3. Ivermectin. Sneaky announcement from the FDA last week allows doctors to prescribe Ivermectin to COVID patients. Remember how everyone in the public health apparat came out in lockstep opposition to Ivermectin 15-20 seconds after Trump opined it may be a way to treat COVID? This was all echoed by the media and enforced by medical boards at the state and local levels. End result was Ivermectin was all but impossible to get a prescription for prompting people to go the vet round and horse paste. All the “experts” continue to paint Ivermectin as Double Plus Ungood, but for some reason, the FDA has relented. I don’t expect the CDC to relent anytime soon, though they are nominally under the FDA in the food chain.

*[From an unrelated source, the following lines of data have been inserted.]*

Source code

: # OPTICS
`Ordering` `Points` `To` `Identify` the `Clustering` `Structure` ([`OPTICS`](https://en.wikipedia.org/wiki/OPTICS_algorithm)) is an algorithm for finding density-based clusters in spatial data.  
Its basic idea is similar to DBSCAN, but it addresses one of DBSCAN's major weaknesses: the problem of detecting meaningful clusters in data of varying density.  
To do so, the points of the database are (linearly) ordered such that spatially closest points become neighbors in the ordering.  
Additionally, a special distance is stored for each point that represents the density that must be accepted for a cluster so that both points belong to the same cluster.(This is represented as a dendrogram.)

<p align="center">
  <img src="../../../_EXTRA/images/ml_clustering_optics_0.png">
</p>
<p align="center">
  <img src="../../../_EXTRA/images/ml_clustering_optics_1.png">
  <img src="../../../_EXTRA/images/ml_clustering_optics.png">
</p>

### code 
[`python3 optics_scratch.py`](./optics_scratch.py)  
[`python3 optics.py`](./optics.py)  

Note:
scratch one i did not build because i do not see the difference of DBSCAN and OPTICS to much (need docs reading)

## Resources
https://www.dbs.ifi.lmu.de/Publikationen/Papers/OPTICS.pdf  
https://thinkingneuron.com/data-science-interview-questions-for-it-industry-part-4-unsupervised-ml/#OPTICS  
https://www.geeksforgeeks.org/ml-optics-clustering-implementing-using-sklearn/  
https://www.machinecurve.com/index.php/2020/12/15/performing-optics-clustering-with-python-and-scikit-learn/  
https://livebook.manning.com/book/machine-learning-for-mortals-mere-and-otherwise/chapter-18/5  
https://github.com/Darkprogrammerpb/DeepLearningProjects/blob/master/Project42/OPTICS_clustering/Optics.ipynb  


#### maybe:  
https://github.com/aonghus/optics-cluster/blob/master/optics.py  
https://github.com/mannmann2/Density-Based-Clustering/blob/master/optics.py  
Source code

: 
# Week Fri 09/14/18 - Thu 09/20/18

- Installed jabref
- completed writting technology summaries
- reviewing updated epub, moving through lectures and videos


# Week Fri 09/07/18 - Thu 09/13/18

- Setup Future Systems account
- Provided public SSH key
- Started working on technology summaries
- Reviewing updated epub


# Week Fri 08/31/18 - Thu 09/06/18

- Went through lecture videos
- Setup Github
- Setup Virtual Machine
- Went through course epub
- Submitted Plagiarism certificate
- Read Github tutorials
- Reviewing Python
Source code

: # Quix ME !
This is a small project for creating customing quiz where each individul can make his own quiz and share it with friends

4. MT Lawsuit. The cottage industry of climate lawfare claimed its first victory last week when a MT judge ruled that a MT law forbidding consideration of greenhouse gas emissions in permitting was unconstitutional. The ruling came as part of yet another children’s climate lawsuit and was touted as a Great Victory for Green Mankind. One writer in WUWT paints it as not a particularly big deal. OTOH, he also notes that the other part of the order says that all other actions taken under the law before that point are also unconstitutional, throwing decades of permitting into turmoil. My guess is that this opinion will be tossed right back to the legislature who will give them some more guidance. From a purist perspective, gag orders are generally not positive family values. Still, giving the greens any win, no matter how innocuous, will only serve to feed the beast.
5. Marijuana. A good opinion out of the Fifth Circus last week pulled smartly back a bit on the BATFE anti-gun leash. This case concerned a periodic marijuana user who lost his ability to keep and use firearms due to marijuana use. The government’s position is that any drug user loses his (or her) ability to own and use firearms due to that use. The court noted that Second Amendment use restrictions only apply to those who are intoxicated. Similar logic by the feds would prohibit any gun ownership and use by those who used alcohol, though they haven’t tried to make this case yet. Give them time, though. Expect this good result to be appealed and to be upheld (eventually).